Other videos from the same day documented an even more gruesome scene, which suggested another war crime. They show the killing of several unarmed men, as detailed earlier in this chapter. The videos were a textbook example of how UGC can be a powerful tool in longterm investigations when combined with traditional investigative methods.

We slowed the video to perform a content analysis in order to identify distinctive markings on the soldiers and victims, or anything that could indicate location, time or date. This revealed two important details: a soldier wearing a black flak jacket stating “Borno State. Operation Flush,” the name of the military operation in northeastern Nigeria; and, for a split second, an ID number on a rifle (“81BN/SP/407”) became visible. No distinctive geographic features were visible that could be used to identify the exact location.

Extracted details from video. Note that frames have been cropped and edited for visualization purposes. Colors were inverted on right frame in order to highlight ID number on rifle.


AI subsequently interviewed several military sources who independently confirmed the incident, including the date and general location outside of Maiduguri. An AI researcher was also able to secure the actual video files while on a field mission to the area. This allowed us to conduct metadata analysis that is often not possible with online content, since social media sites regularly modify or remove metadata during the upload process.

The data corroborated that the footage had been created March 14, 2014. Obtaining the original files is often possible only through well-established local contacts and networks, who might share content in person or via email (ideally encrypted). Savvy news desk researchers and journalists who might be inclined to contact local sources via Twitter or other public platform should consider the risk implications for asking for such sensitive footage from contacts in insecure environments.

In this case, two sources stated that the perpetrators may be part of the 81 Battalion, which operates in Borno state, and that the rifle ID number refers to a “Support Company” of that battalion. Most important, several sources, who had to remain anonymous, separately stated that this specific rifle had not been reported stolen, disqualifying the predictable response by Nigerian authorities that the soldiers were actually impostors using stolen equipment.

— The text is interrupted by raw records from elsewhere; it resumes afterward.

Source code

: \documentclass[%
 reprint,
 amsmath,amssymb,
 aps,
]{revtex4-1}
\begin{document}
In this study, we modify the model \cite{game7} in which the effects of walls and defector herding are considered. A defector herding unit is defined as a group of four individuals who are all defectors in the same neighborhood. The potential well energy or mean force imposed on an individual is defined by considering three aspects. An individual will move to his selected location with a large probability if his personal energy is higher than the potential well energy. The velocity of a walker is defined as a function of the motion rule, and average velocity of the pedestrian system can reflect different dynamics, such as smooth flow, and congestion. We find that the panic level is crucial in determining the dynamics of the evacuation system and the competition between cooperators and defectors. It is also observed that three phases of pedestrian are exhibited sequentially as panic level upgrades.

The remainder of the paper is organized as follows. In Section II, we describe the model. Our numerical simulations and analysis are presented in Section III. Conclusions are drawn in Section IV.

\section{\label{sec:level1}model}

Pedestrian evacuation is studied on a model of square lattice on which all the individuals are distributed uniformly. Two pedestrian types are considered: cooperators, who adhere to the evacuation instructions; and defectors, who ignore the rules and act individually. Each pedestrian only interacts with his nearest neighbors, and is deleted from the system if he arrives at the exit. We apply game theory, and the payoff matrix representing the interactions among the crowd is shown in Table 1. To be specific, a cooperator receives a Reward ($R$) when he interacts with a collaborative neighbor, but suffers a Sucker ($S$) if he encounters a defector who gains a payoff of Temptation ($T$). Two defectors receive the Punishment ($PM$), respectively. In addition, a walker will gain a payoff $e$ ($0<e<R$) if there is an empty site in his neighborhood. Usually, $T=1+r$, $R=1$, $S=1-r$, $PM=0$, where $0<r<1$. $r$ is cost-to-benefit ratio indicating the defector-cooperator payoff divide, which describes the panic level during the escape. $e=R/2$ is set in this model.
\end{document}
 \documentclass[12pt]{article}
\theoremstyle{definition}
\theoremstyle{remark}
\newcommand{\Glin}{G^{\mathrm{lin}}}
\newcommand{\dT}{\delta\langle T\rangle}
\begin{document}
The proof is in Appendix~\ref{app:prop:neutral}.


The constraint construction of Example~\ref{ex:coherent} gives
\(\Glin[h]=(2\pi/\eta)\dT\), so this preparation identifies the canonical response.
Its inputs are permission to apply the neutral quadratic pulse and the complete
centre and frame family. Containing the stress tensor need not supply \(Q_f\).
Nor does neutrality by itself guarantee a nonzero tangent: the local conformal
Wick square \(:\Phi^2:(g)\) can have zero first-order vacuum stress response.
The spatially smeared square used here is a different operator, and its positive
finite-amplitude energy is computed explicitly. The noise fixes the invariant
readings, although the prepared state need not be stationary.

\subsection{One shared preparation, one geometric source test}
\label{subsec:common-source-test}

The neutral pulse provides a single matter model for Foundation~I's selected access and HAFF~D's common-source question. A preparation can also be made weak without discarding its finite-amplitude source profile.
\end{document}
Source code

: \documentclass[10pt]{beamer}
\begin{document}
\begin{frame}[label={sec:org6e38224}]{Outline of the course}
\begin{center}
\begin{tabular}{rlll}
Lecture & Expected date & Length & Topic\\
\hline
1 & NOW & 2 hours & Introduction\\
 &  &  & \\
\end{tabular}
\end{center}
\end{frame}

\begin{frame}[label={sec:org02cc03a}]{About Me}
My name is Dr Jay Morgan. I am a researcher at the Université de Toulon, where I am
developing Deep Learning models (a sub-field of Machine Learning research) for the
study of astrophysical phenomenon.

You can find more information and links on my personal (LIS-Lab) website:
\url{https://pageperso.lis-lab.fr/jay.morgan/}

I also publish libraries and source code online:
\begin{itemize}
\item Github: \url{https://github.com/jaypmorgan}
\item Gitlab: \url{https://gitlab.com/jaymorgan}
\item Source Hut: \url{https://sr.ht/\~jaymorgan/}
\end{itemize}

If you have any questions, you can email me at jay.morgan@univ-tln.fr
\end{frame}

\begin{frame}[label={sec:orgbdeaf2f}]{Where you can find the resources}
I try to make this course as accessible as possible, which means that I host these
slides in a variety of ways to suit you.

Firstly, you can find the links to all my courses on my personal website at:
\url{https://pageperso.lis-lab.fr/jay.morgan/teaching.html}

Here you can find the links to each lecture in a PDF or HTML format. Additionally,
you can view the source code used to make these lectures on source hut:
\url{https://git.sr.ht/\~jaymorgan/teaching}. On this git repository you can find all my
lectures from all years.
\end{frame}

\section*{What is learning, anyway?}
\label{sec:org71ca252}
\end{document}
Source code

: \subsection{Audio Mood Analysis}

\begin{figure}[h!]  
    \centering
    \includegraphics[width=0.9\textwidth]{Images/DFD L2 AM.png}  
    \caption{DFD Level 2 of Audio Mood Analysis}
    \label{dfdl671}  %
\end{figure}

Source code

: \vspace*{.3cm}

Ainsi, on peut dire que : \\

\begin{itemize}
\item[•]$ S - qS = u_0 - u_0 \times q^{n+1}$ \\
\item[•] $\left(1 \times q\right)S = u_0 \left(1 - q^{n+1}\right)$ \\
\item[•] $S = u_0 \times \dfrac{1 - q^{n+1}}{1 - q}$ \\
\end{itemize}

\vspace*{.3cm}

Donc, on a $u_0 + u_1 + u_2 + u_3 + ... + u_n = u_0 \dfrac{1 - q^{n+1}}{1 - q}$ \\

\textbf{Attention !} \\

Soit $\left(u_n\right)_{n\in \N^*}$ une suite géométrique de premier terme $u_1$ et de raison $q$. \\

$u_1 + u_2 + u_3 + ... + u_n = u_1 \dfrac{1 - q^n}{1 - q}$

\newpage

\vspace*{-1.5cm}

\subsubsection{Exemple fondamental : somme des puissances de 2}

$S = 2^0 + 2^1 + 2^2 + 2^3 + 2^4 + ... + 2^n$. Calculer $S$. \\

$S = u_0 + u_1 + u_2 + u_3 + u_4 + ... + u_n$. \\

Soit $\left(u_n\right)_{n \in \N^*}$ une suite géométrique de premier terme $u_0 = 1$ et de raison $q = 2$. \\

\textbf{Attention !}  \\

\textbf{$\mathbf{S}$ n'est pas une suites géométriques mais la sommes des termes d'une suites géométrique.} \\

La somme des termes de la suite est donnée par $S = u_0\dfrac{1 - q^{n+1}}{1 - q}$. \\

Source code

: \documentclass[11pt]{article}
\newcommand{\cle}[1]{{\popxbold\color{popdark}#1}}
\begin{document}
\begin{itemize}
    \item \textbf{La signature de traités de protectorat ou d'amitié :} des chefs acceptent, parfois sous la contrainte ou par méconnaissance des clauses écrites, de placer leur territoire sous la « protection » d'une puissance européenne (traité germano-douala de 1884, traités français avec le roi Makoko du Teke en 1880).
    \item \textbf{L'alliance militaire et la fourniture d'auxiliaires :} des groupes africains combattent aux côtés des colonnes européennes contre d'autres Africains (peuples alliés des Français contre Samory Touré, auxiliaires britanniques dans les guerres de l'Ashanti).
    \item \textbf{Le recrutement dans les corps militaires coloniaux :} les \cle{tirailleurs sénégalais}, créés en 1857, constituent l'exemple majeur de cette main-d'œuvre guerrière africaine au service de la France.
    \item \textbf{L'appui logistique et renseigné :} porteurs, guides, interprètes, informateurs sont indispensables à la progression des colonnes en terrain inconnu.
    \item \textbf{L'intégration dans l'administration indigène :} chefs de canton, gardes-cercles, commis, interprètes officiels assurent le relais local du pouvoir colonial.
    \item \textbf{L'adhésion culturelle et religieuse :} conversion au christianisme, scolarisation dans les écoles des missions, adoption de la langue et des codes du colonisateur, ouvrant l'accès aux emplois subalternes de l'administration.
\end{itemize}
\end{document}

After an initial public statement about the most dramatic footage, AI continued its investigation for several months, bringing together traditional research, such as testimony, with satellite imagery and the video footage and photographs detailed above. This UGC supported the overall conclusion of the investigation that both Boko Haram and Nigerian armed forces were also implicated in crimes against humanity. These findings can have serious implications, as the violations detailed are crimes under international law, and are therefore subject to universal jurisdiction and fall under the jurisdiction of the International Criminal Court.